Sally Hogshead:The noun describes what you're doing, when you're doing what
Sally Hogshead:you do best. So for example, I have somebody on my team named
Sally Hogshead:Cory and Cory is archetype is named the detective says she
Sally Hogshead:took the same assessment that that people will take when they
Sally Hogshead:get how the world sees you. And when you take the assessment, it
Sally Hogshead:tells you an archetype that describes how the world sees you
Sally Hogshead:at your best and it starts feeding you the actual words you
Sally Hogshead:need to be putting in to anytime anytime you're describing
Sally Hogshead:yourself like a LinkedIn profile, a Twitter bio, a resume
Sally Hogshead:a business card anytime you need the words to describe yourself.
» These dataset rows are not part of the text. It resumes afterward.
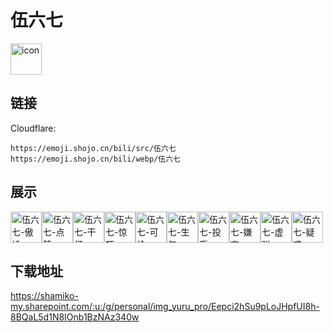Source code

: # 伍六七
<img src="https://emoji.shojo.cn/bili/src/伍六七/icon.png" width="50" height="50" alt="icon">

## 链接
Cloudflare:
```
https://emoji.shojo.cn/bili/src/伍六七
https://emoji.shojo.cn/bili/webp/伍六七
```
## 展示
<img src="https://emoji.shojo.cn/bili/src/伍六七/伍六七-傲娇.png" width="50" height="50" alt="伍六七-傲娇"><img src="https://emoji.shojo.cn/bili/src/伍六七/伍六七-点赞.png" width="50" height="50" alt="伍六七-点赞"><img src="https://emoji.shojo.cn/bili/src/伍六七/伍六七-干杯.png" width="50" height="50" alt="伍六七-干杯"><img src="https://emoji.shojo.cn/bili/src/伍六七/伍六七-惊吓.png" width="50" height="50" alt="伍六七-惊吓"><img src="https://emoji.shojo.cn/bili/src/伍六七/伍六七-可怜.png" width="50" height="50" alt="伍六七-可怜"><img src="https://emoji.shojo.cn/bili/src/伍六七/伍六七-生气.png" width="50" height="50" alt="伍六七-生气"><img src="https://emoji.shojo.cn/bili/src/伍六七/伍六七-投币.png" width="50" height="50" alt="伍六七-投币"><img src="https://emoji.shojo.cn/bili/src/伍六七/伍六七-嫌弃.png" width="50" height="50" alt="伍六七-嫌弃"><img src="https://emoji.shojo.cn/bili/src/伍六七/伍六七-虚脱.png" width="50" height="50" alt="伍六七-虚脱"><img src="https://emoji.shojo.cn/bili/src/伍六七/伍六七-疑惑.png" width="50" height="50" alt="伍六七-疑惑">

## 下载地址

https://shamiko-my.sharepoint.com/:u:/g/personal/img_yuru_pro/Eepci2hSu9pLoJHpfUI8h-8BQaL5d1N8IOnb1BzNAz340w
Sally Hogshead:So Corey is really detailed and her and her archetype is the
Sally Hogshead:detective. So her three adjectives are clear cut,
Sally Hogshead:accurate and meticulous. In other words, when Corey is set
Sally Hogshead:up to perform in a way that's clear cut accurate and
Sally Hogshead:meticulous, she has a very high likelihood of winning. She has a
Sally Hogshead:great advantage there. But me I'm not likely to win when when
Sally Hogshead:the game name field is clear, cut accurate, meticulous.
Sally Hogshead:Korea's anthem is meticulous follow through. In other words,
Sally Hogshead:the way Cory is most likely to deliver her highest value is
Sally Hogshead:through meticulous follow through. So when you're creating
Sally Hogshead:your marketing when you're introducing yourself to people,
Sally Hogshead:what is it that you need to say that for them is going to see
Sally Hogshead:you as being intensely valuable even just keep coming back to
Sally Hogshead:those words, those words that describe who you are at your
Sally Hogshead:best.
Host:Sally, this is awesome. I mean, it's fascinating. I mean,
Host:to use your your terms. So Sally, you are just, you're
Host:amazing.
Sally Hogshead:It's so great to be able to talk to you. I really
Sally Hogshead:really appreciate it.